Currently supported features

Currently only supports OceanBase MySQL mode.
Supports Spark adaptive partitioning and parallel reading of OceanBase (via JDBC).
- Predicate pushdown support.
Supports writing OceanBase through direct load.
Supports writing OceanBase through JDBC.
- For primary key tables, supports writing in upsert mode.
  - MySQL mode is based on: INSERT INTO ... ON DUPLICATE KEY UPDATE syntax.
- For non-primary key tables, write through INSERT INTO.
Supports managing databases and tables in OceanBase through Spark-SQL, including: show databases, show tables, drop table, drop database and other syntax support.
- Supports CTAS syntax to create and write OceanBase tables.

Version compatibility

Connector	Spark	OceanBase	Java	Scala
1.1 or later versions	3.1 ~ 3.5	JDBC: 3.x, 4.x Direct Load: 4.2.x or later versions	8	2.12

Note: If you need a package built based on other Scala versions, you can get the package by building it from source code.

Get the package

You can get the release packages at Releases Page or Maven Central.

<dependency>
    <groupId>com.oceanbase</groupId>
    <artifactId>spark-connector-oceanbase-3.4_2.12</artifactId>
    <version>${project.version}</version>
</dependency>

If you'd rather use the latest snapshots of the upcoming major version, use our Maven snapshot repository and declare the appropriate dependency version.

<dependency>
    <groupId>com.oceanbase</groupId>
    <artifactId>spark-connector-oceanbase-3.4_2.12</artifactId>
    <version>${project.version}</version>
</dependency>

<repositories>
    <repository>
        <id>sonatype-snapshots</id>
        <name>Sonatype Snapshot Repository</name>
        <url>https://s01.oss.sonatype.org/content/repositories/snapshots/</url>
        <snapshots>
            <enabled>true</enabled>
        </snapshots>
    </repository>
</repositories>

Of course, you can also get the package by building from source code.

By default, it is built with scala version 2.12
After successful compilation, the target jar package will be generated in the target directory under the module corresponding to each version, such as: spark-connector-oceanbase-3.4_2.12-1.0-SNAPSHOT.jar.
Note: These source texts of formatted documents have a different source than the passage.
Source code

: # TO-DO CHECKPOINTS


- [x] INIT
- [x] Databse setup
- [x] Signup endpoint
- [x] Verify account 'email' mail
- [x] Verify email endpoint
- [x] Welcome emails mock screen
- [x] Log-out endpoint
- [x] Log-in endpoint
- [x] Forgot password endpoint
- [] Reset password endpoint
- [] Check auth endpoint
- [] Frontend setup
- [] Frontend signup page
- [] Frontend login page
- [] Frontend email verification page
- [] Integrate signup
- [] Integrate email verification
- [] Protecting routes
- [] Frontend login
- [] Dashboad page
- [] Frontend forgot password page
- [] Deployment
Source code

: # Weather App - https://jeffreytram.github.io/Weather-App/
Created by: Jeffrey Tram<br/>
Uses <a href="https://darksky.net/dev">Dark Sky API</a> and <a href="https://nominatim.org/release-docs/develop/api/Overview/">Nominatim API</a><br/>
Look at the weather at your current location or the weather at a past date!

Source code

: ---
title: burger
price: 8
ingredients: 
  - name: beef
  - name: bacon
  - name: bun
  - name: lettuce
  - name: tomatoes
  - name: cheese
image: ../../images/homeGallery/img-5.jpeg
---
Copy this file to Spark's ClassPath to use spark-connector-oceanbase.

git clone https://github.com/oceanbase/spark-connector-oceanbase.git
cd spark-connector-oceanbase
mvn clean package -DskipTests

If you need a package built based on other Scala versions, refer to the command below to build based on Scala 2.13.

git clone https://github.com/oceanbase/spark-connector-oceanbase.git
cd spark-connector-oceanbase
mvn clean package -Dscala.version=2.13.15 -Dscala.binary.version=2.13 -DskipTests

How to configure

Set OceanBase Catalog related parameters when starting Spark-SQL CLI

./bin/spark-sql \
--conf "spark.sql.catalog.your_catalog_name=com.oceanbase.spark.catalog.OceanBaseCatalog" \
--conf "spark.sql.catalog.your_catalog_name.url=jdbc:mysql://localhost:2881" \
--conf "spark.sql.catalog.your_catalog_name.username=root@test" \
--conf "spark.sql.catalog.your_catalog_name.password=******" \
--conf "spark.sql.catalog.your_catalog_name.schema-name=test" \
--conf "spark.sql.defaultCatalog=your_catalog_name"

Of course, you can also configure the relevant parameters in the spark configuration file, the default is spark-defaults.conf, as shown below, and then directly start the Spark-SQL CLI.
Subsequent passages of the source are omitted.